Early Detection of Powdery Mildew Disease and Accurate Quantification of Its Severity Using Hyperspectral Images in Wheat
Early detection of the crop disease using agricultural remote sensing is crucial as a precaution against its spread. However, the traditional method, relying on the disease symptoms, is lagging. Here, an early detection model using machine learning with hyperspectral images is presented. This study first extracted the normalized difference texture indices (NDTIs) and vegetation indices (VIs) to enhance the difference between healthy and powdery mildew wheat. Then, a partial least-squares linear discrimination analysis was applied to detect powdery mildew with the combined optimal features (i.e., VIs & NDTIs).

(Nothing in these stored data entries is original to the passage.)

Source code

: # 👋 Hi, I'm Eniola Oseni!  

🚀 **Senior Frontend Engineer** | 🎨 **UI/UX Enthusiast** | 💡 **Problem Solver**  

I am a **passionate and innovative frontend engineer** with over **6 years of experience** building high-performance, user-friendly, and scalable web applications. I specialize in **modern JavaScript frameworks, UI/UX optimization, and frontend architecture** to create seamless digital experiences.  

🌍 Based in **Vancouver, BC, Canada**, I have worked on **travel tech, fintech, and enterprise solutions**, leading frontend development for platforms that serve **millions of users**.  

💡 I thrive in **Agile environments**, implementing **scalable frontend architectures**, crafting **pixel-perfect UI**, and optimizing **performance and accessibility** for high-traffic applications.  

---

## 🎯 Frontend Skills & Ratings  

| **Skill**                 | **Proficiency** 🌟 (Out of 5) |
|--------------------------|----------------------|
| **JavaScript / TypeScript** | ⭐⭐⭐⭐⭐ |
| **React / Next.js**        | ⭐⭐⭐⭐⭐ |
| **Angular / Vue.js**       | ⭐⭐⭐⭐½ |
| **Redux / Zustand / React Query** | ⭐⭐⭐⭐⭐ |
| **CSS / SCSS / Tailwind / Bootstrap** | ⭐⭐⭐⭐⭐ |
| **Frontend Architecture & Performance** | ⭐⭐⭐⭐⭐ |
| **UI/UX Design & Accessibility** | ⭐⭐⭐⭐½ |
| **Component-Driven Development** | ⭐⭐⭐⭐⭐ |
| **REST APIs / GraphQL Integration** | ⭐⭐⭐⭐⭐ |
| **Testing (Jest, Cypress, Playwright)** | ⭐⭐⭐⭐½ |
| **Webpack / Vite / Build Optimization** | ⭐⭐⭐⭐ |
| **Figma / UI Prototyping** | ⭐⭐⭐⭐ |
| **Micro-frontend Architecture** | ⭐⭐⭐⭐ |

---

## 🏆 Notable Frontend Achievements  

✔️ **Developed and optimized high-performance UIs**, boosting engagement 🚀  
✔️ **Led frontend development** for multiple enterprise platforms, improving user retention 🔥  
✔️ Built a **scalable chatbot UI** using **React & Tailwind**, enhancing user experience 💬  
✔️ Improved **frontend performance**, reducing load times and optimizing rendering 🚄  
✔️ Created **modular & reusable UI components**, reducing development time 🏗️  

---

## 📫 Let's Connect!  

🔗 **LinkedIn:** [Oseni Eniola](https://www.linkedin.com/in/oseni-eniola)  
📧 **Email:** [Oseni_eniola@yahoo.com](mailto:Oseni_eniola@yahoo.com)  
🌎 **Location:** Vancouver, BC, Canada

Further, a regression model on the partial least-squares regression was developed to estimate disease severity (DS). The results show that the discriminant model with the combined VIs & NDTIs improved the ability for early identification of the infected leaves, with an overall accuracy value and Kappa coefficient over 82.35% and 0.56 respectively, and with inconspicuous symptoms which were difficult to identify as symptoms of the disease using the traditional method. Furthermore, the calibrated and validated DS estimation model reached good performance as the coefficient of determination (R2) was over 0.748 and 0.722, respectively. Therefore, this methodology for detection, as well as the quantification model, is promising for early disease detection in crops.